The rights, and wrongs, of my favourite punctuation marks!!

Did you know that Monday was National Punctuation Day?  Well, it was in the good ol’ US of A at least. 

National Punctuation Day began life in 2004, when a Californian called Jeff Rubin noticed that too many people were misusing colons and abusing apostrophes, so he decided to tour America’s schools with his educational punctuation workshops, posters and T-shirts.

In the sad absence of Jeff’s crazy posters and T-shirts in the UK, I thought I’d take the opportunity to acknowledge National Punctuation Day by educating people about two of my favourite punctuation marks. 

These are commonly known as the comma and the exclamation mark.

Now I’m not going to talk about their ‘official’ use; you can easily find that information already.  Instead, I’m going to highlight their use in writing-as-speaking, such as when you’re putting a chatty blog post together, and you want it to ‘sound’ as natural as possible.

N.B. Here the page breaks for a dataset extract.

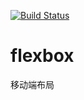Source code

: [![Build Status](https://travis-ci.org/liuxiaoyue/flexbox.svg?branch=master)](https://travis-ci.org/liuxiaoyue/flexbox)
# flexbox
移动端布局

The reason why the comma and the exclamation mark are my favourite punctuation points is simple; they have the greatest effect on the rhythm needed for effective writing-as-speech. 

When you read, punctuation acts as useful signposts for your brain, helping to guide you smoothly through the words.  For example, I’ve started a new sentence here, which your mind was ready for because there was a full stop at the end of the last one. 

Punctuation, therefore, is your great ally in the quest to ‘sound’ natural in words.  Used wrongly, the comma will act as an awkward and stuttery pause, while the exclamation mark will make everything you say sound rushed and overexcited.

If you’re worrying that you have to be an expert grammarian to get it right, don’t!  It’s easy.  For instance, if you’re considering whether or not to use a comma in a sentence, say it out loud and see where you would naturally pause.  Insert your comma there.

Exclamation marks, meanwhile, can be very effective when used sparingly (and never, ever use more than one at a time!) 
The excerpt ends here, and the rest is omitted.